All dressed up to look like legitimate analysis, the report said that demand over the next three years will be so great that it will not only soak up the billions of barrels hanging over the market as excess supply, but will outstrip the US’s ability to keep up after that surplus has disappeared. That’s a lot to ask in three years.
What IEA is saying is that there’s a three-year bubble in the pipeline caused by massive retrenching by major oil producers in 2015 and 2016, which will limit new production just as demand increases around the year 2020. Globally, energy industry capital expenditures dropped by 25 percent in 2015 and another 26 percent in 2016. Even with expanded investments projected for 2017, it takes typically three years to move from commitment to discovery to production. Said the report: “If the record two-year investment slump of 2015 and 2016 is not reversed, supply growth may stall by 2020.”
It says that the real demand will be coming from China (whose economy continues to slow to single-digits), India, and other Asian countries, with only modest increases in demand for energy coming from the United States. It ignores the fact that idled oil rigs in the US are coming on stream, with rig counts nearly doubling in the last twelve months, from 489 to 756, and up by 132 just since OPEC signed its “agreement” to cut production last November.
It ignores the fact that US oil production has increased to more than 9 million barrels per day (bpd), and with the announced capex investments planned by Big Oil for the next several years, there is likely to be more than sufficient supply to meet any conceivable global demand.
IEA ignores what’s going on in Washington. Trump has announced repeatedly and in writing that his goal is to ramp up the American economy to 4 percent a year, creating 25 million jobs along the way. That is going to require massive amounts of energy to accomplish. It also ignores plans by Trump’s energy department to look at the CAFE standards to see if they might be relaxed.
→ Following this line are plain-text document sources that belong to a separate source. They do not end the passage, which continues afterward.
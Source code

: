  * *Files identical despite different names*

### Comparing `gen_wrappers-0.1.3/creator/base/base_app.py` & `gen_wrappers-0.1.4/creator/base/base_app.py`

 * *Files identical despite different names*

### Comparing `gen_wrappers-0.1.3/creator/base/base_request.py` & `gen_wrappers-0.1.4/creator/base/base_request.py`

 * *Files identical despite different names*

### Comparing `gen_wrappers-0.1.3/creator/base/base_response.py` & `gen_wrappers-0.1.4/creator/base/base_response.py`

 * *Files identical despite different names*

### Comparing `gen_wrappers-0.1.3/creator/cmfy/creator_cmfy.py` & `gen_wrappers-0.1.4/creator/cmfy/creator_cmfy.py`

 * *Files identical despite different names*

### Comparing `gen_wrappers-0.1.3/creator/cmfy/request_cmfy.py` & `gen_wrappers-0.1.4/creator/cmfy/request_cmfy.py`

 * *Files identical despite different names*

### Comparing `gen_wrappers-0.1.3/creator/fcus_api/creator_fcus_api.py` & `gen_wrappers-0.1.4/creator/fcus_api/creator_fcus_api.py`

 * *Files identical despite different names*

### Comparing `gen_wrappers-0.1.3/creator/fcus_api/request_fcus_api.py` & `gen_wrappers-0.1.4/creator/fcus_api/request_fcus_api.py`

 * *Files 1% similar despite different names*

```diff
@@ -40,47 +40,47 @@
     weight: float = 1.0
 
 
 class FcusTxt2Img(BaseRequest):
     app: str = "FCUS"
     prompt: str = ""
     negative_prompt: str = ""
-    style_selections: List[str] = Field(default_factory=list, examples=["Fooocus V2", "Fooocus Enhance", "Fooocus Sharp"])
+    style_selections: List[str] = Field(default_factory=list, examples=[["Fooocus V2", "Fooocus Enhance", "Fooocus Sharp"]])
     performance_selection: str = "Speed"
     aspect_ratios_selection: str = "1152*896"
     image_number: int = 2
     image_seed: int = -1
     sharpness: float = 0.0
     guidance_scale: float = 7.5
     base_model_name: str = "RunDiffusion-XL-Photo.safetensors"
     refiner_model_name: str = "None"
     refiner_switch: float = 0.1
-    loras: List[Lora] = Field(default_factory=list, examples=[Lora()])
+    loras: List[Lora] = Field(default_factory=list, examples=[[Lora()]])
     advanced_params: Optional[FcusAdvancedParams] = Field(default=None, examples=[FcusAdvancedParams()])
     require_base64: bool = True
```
It ignores the woeful lack of compliance by non-OPEC signatories to the November production cut agreement, estimated to be about half of what they solemnly agreed to. Those 11 non-OPEC members agreed to cut 558,000 barrels per day, but through last month have only cut their collective production by 270,000 barrels per day. And IEA forgets that that agreement expires at the end of May.
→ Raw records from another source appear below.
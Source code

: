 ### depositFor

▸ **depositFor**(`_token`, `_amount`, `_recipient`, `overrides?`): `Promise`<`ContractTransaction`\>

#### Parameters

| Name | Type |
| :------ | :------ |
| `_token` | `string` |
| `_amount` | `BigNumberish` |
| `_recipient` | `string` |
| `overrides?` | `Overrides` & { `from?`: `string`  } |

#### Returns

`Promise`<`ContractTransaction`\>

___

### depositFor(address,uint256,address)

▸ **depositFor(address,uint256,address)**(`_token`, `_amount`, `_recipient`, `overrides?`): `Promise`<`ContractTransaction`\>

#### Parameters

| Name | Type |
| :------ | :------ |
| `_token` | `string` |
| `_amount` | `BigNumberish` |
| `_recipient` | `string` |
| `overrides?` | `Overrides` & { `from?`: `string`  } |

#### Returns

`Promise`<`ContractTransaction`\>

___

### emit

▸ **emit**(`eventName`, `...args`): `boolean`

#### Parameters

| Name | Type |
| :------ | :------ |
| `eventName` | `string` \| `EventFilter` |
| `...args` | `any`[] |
On the other hand, Fitch Ratings, has probably got it right, estimating that the recovery in US drilling activity “will drive up shale oil production in the second half of 2017,” keeping oil prices between $50 and $60 a barrel through 2019.
There are so many variables involved in making any kind of five year forecast, especially in the global oil markets, that the IEA’s outlook isn’t so much a forecast as a guess.